My senior year in college I did an independent class with my friend, Whitney. We developed the curriculum for our studies that quarter. The focus: The Objectification of Women in Media. We wanted to research, learn, and dig deep about what women and girls were really looking out when they looked at women in the media. Our main focus was on advertising – specifically in magazines. Jean Kilbourne was an author and filmmaker we followed; I definitely recommend reviewing her work. We went to a woman’s conference where she spoke. We did interviews, peer groups, and sessions with freshman women. We lived and breathed advertising and we learned a lot. To this day I cannot look at an ad without picking it apart.
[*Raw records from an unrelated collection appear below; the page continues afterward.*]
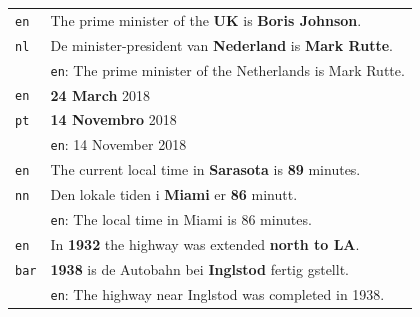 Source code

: \begin{table}[t!]

        \centering\small
        \begin{tabular}{ll}
            \toprule

            \texttt{en}  & The prime minister of the \textbf{UK} is \textbf{Boris Johnson}.          \\
            \texttt{nl}  & De minister-president van \textbf{Nederland} is \textbf{Mark Rutte}.      \\
                         & \small{\texttt{en}: The prime minister of the Netherlands is Mark Rutte.} \\
            \midrule
            \texttt{en}  & \textbf{24 March} 2018                                                    \\
            \texttt{pt}  & \textbf{14 Novembro} 2018                                                 \\
                         & \small{\texttt{en}: 14 November 2018 }                                    \\
            \midrule
            \texttt{en}  & The current local time in \textbf{Sarasota} is \textbf{89} minutes.       \\
            \texttt{nn}  & Den lokale tiden i \textbf{Miami} er \textbf{86} minutt.                  \\
                         & \small{\texttt{en}: The local time in Miami is 86 minutes.}               \\
            \midrule
            \texttt{en}  & In \textbf{1932} the highway was extended \textbf{north to LA}.           \\
            \texttt{bar} & \textbf{1938} is de Autobahn bei \textbf{Inglstod} fertig gstellt.        \\
                         & \small{\texttt{en}: The highway near Inglstod was completed in 1938.}     \\

\end{tabular}
\end{table}
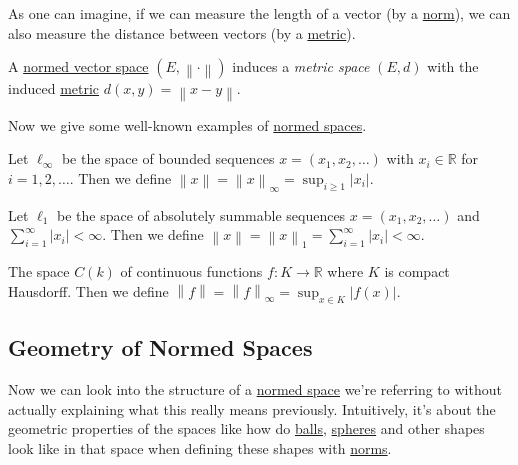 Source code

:As one can imagine, if we can measure the length of a vector (by a \hyperref[def:norm]{norm}), we can also measure the distance between vectors (by a \hyperref[prev:metric]{metric}).

\begin{remark}
	A \hyperref[def:normed-vector-space]{normed vector space} \((E, \left\lVert \cdot\right\rVert )\) induces a \emph{metric space} \((E, d)\) with the induced \hyperref[prev:metric]{metric} \(d(x, y) = \left\lVert x- y\right\rVert \).
\end{remark}

Now we give some well-known examples of \hyperref[def:normed-vector-space]{normed spaces}.

\begin{eg}
	Let \(\ell _\infty \) be the space of bounded sequences \(x = (x_1, x_2, \ldots )\) with \(x_i\in \mathbb{R} \) for \(i = 1, 2, \ldots \). Then we define \(\left\lVert x\right\rVert = \left\lVert x\right\rVert _\infty = \sup _{i \geq 1}\left\vert x_i \right\vert \).
\end{eg}

\begin{eg}
	Let \(\ell _1\) be the space of absolutely summable sequences \(x = (x_1, x_2, \ldots)\) and \(\sum_{i=1}^{\infty} \left\vert x_i \right\vert < \infty\). Then we define \(\left\lVert x\right\rVert = \left\lVert x\right\rVert _1 = \sum_{i=1}^{\infty} \left\vert x_i \right\vert < \infty\).
\end{eg}

\begin{eg}
	The space \(C(k)\) of continuous functions \(f\colon K\to \mathbb{R} \) where \(K\) is compact Hausdorff. Then we define \(\left\lVert f\right\rVert = \left\lVert f\right\rVert _\infty = \sup _{x\in K}\left\vert f(x) \right\vert \).
\end{eg}

\subsection{Geometry of Normed Spaces}
Now we can look into the structure of a \hyperref[def:normed-vector-space]{normed space} we're referring to without actually explaining what this really means previously. Intuitively, it's about the geometric properties of the spaces like how do \hyperref[def:ball]{balls}, \hyperref[def:sphere]{spheres} and other shapes look like in that space when defining these shapes with \hyperref[def:norm]{norms}.

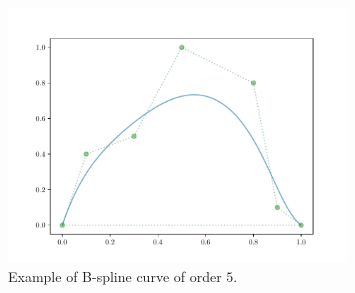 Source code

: \begin{figure}[t]
	\centering
	\includegraphics[width=0.8\textwidth]{Figs/AppendixA/bspline_example.pdf}
	\caption{Example of B-spline curve of order $5$.}%
    \label{FIG:BSPLINE-CURVE}
\end{figure}

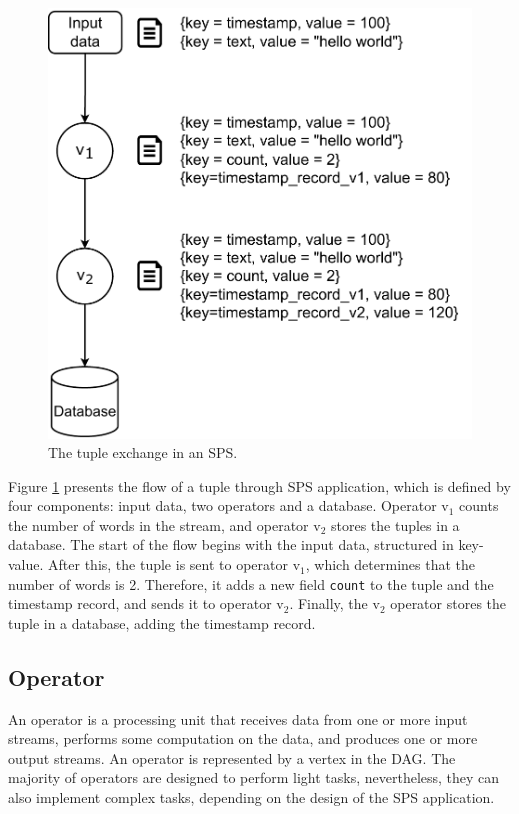 \begin{figure}[ht!]
  \centering
    \includegraphics[scale=0.6]{figures/concepts/SPS-Tuple.pdf}
  \caption{The tuple exchange in an SPS.}
  \label{fig:sps-tuple}
\end{figure}

Figure \ref{fig:sps-tuple} presents the flow of a tuple through SPS application, which is defined by four components: input data, two operators and a database. Operator $\text{v}_1$ counts the number of words in the stream, and operator $\text{v}_2$ stores the tuples in a database. The start of the flow begins with the input data, structured in key-value. After this, the tuple is sent to operator $\text{v}_1$, which determines that the number of words is 2. Therefore, it adds a new field \texttt{count} to the tuple and the timestamp record, and sends it to operator $\text{v}_2$. Finally, the $\text{v}_2$ operator stores the tuple in a database, adding the timestamp record.


\subsection{Operator}
An operator is a processing unit that receives data from one or more input streams, performs some computation on the data, and produces one or more output streams. An operator is represented by a vertex in the DAG. The majority of operators are designed to perform light tasks, nevertheless, they can also implement complex tasks, depending on the design of the SPS application.

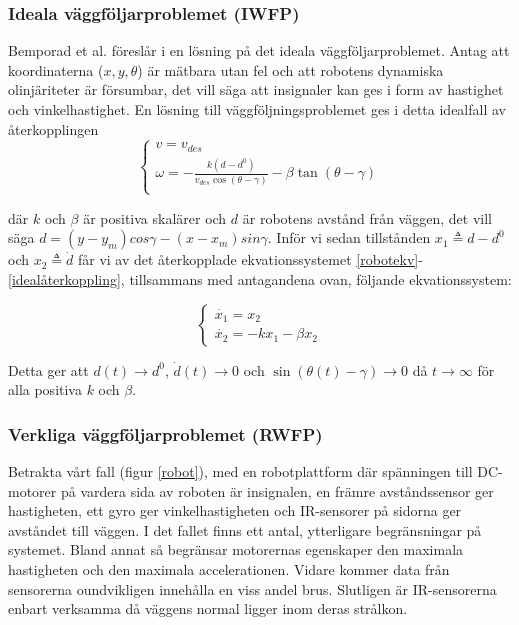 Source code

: \documentclass[11pt]{article}
\begin{document}
\begin{flushleft}
\subsubsection{Ideala väggföljarproblemet (IWFP)}
Bemporad et al. föreslår i \cite{wfp} en lösning på det ideala väggföljarproblemet. Antag att  koordinaterna (\(x, y, \theta\)) är mätbara utan fel och att robotens dynamiska olinjäriteter är försumbar, det vill säga att insignaler kan ges i form av hastighet och vinkelhastighet. En lösning till väggföljningsproblemet ges i detta idealfall av återkopplingen
\begin{equation}\label{idealåterkoppling}
	\begin{cases}
	v = v_{des} \\
	\omega = -\frac{k(d - d^0)}{v_{des} \cos (\theta - \gamma)} - \beta \tan (\theta - \gamma) \\
	\end{cases}
\end{equation}

där \(k\) och \(\beta\) är positiva skalärer och \(d\) är robotens avstånd från väggen, det vill säga \(d = (y - y_m)cos\gamma - (x - x_m)sin\gamma\). Inför vi sedan tillstånden \(x_1 \triangleq d - d^0\) och \(x_2 \triangleq \dot{d}\) får vi av det återkopplade ekvationssystemet \eqref{robotekv}-\eqref{idealåterkoppling}, tillsammans med antagandena ovan, följande ekvationssystem:

\begin{equation}
	\begin{cases}
	\dot{x_1} = x_2 \\
	\dot{x_2} = -kx_1 - \beta x_2
	\end{cases}
\end{equation}

Detta ger att \(d(t) \to d^0\), \(\dot{d}(t) \to 0\) och \(\sin (\theta(t) - \gamma) \to 0\) då $t \to \infty$ för alla positiva $k$ och $\beta$.

\subsubsection{Verkliga väggföljarproblemet (RWFP)}\label{rwfp}
Betrakta vårt fall (figur \ref{robot}), med en robotplattform där spänningen till DC-motorer på vardera sida av roboten är insignalen, en främre avståndssensor ger hastigheten, ett gyro ger vinkelhastigheten och IR-sensorer på sidorna ger avståndet till väggen. I det fallet finns ett antal, ytterligare begränsningar på systemet. Bland annat så begränsar motorernas egenskaper den maximala hastigheten och den maximala accelerationen. Vidare kommer data från sensorerna oundvikligen innehålla en viss andel brus. Slutligen är IR-sensorerna enbart verksamma då  väggens normal ligger inom deras strålkon.


\end{flushleft}
\end{document}

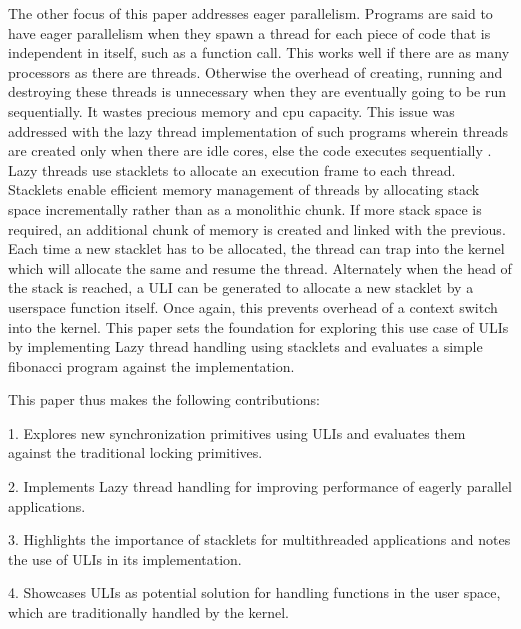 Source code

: The other focus of this paper addresses eager parallelism. Programs are said
to have eager parallelism when they spawn a thread for each piece of code that
is independent in itself, such as a function call. This works well if there are
as many processors as there are threads. Otherwise the overhead of creating,
running and destroying these threads is unnecessary when they are eventually
going to be run sequentially. It wastes precious memory and cpu capacity. This
issue was addressed with the lazy thread implementation of such programs wherein
threads are created only when there are idle cores, else the code executes
sequentially \cite{goldstein}. Lazy threads use stacklets to allocate an execution frame to each
thread. Stacklets enable efficient memory management of threads by allocating
stack space incrementally rather than as a monolithic chunk. If more stack space
is required, an additional chunk of memory is created and linked with the
previous. Each time a new stacklet has to be allocated, the thread can trap into
the kernel which will allocate the same and resume the thread. Alternately when
the head of the stack is reached, a ULI can be generated to allocate a new
stacklet by a userspace function itself. Once again, this prevents overhead of a
context switch into the kernel. This paper sets the foundation for exploring
this use case of ULIs by implementing Lazy thread handling using stacklets and
evaluates a simple fibonacci program against the implementation.

This paper thus makes the following contributions:

1. Explores new synchronization primitives using ULIs and evaluates them against
the traditional locking primitives.

2. Implements Lazy thread handling for improving performance of eagerly parallel
applications.

3. Highlights the importance of stacklets for multithreaded applications and
notes the use of ULIs in its implementation.

4. Showcases ULIs as potential solution for handling functions in the user space,
which are traditionally handled by the kernel.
Which is why I love this change.org petition to Teen Vogue (why is there even a Teen Vogue?) to show their models in their real form without Photoshop. They had already petitioned Seventeen magazine with this result:
“We’re really excited, because Seventeen didn’t just promise one un-photoshopped spread a month, they went even further by promising not to change the faces or body size of their models, to listen to readers’ feedback and to celebrate beauty in all of its diverse shapes, sizes and colors.”
Rock On! I love that women and girls are starting these petitions. We should live in a world that celebrates women for their real beauty. For what they look like when they wake up in the morning. For living and being proud of our curves, flaws, and differences. By having magazines print photos with models in unrealistic ways, it makes girls and women think that they will never achieve that level of beauty. The fact is they will never achieve it, because many times it is not possible. Even for the model in the photo.
We need to advertise, publish, and present images of reality. The good, the bad, and the flawed. We are all perfect just the way we are!